(Items listed in a dataset)
-=-=-=-=-
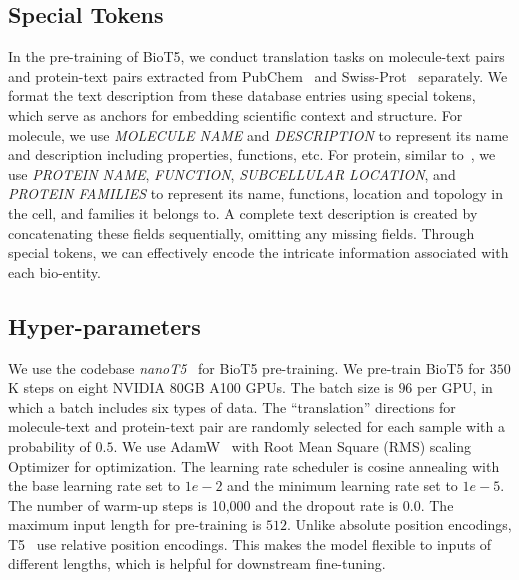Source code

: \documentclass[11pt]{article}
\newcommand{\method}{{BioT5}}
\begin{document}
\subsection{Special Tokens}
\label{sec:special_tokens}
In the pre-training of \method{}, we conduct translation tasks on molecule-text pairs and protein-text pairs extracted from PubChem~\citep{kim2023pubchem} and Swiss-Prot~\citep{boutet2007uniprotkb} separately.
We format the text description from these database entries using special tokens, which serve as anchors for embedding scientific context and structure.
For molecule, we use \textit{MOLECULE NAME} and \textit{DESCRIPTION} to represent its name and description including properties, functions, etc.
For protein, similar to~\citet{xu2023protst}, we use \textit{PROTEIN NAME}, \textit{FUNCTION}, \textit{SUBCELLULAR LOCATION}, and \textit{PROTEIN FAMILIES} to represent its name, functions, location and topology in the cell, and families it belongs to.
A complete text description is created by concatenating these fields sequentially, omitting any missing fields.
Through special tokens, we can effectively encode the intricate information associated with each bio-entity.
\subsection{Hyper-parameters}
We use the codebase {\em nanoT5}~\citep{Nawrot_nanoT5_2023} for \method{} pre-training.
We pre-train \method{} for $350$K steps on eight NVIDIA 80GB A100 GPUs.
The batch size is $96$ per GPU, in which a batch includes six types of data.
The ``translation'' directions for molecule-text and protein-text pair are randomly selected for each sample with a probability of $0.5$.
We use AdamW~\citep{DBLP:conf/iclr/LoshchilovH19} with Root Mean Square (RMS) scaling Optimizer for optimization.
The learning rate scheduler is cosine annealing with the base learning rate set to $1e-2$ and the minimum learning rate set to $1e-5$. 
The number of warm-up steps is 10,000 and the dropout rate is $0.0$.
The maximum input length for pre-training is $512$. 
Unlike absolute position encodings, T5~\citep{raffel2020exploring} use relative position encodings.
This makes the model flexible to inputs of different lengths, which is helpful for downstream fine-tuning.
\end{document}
-=-=-=-=-
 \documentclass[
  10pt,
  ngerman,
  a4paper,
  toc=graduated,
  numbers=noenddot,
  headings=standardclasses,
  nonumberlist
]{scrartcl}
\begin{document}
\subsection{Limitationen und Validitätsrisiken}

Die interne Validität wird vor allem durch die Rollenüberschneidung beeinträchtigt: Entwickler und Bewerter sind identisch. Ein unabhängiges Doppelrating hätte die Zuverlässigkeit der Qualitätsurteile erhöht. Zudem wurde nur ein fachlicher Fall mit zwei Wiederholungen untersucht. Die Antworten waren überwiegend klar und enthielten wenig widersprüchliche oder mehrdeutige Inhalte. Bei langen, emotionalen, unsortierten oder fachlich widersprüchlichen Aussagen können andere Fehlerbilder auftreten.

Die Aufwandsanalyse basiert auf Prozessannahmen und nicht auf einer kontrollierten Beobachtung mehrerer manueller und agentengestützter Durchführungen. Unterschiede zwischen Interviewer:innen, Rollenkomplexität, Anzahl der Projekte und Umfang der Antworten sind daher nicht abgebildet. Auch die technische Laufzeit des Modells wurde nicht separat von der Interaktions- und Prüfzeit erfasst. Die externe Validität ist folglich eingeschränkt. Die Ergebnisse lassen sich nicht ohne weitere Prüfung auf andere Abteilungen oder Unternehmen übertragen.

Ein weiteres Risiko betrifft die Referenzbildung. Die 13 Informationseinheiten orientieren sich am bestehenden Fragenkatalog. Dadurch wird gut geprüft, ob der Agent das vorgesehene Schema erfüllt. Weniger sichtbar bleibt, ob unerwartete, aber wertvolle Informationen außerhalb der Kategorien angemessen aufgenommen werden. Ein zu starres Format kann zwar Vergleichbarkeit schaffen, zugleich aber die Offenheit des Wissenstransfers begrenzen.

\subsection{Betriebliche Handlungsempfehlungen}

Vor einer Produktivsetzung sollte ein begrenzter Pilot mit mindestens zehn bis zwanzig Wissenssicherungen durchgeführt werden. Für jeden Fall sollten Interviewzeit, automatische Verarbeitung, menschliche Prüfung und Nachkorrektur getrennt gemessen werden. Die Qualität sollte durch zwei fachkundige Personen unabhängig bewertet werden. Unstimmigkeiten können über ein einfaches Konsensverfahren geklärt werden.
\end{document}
-=-=-=-=-
What is expected. In the data above, find the line that contains "We format the" and the line that contains "For protein, similar". Repeat exactly those lines and every line between them, and only those.

Completed task.
We format the text description from these database entries using special tokens, which serve as anchors for embedding scientific context and structure.
For molecule, we use \textit{MOLECULE NAME} and \textit{DESCRIPTION} to represent its name and description including properties, functions, etc.
For protein, similar to~\citet{xu2023protst}, we use \textit{PROTEIN NAME}, \textit{FUNCTION}, \textit{SUBCELLULAR LOCATION}, and \textit{PROTEIN FAMILIES} to represent its name, functions, location and topology in the cell, and families it belongs to.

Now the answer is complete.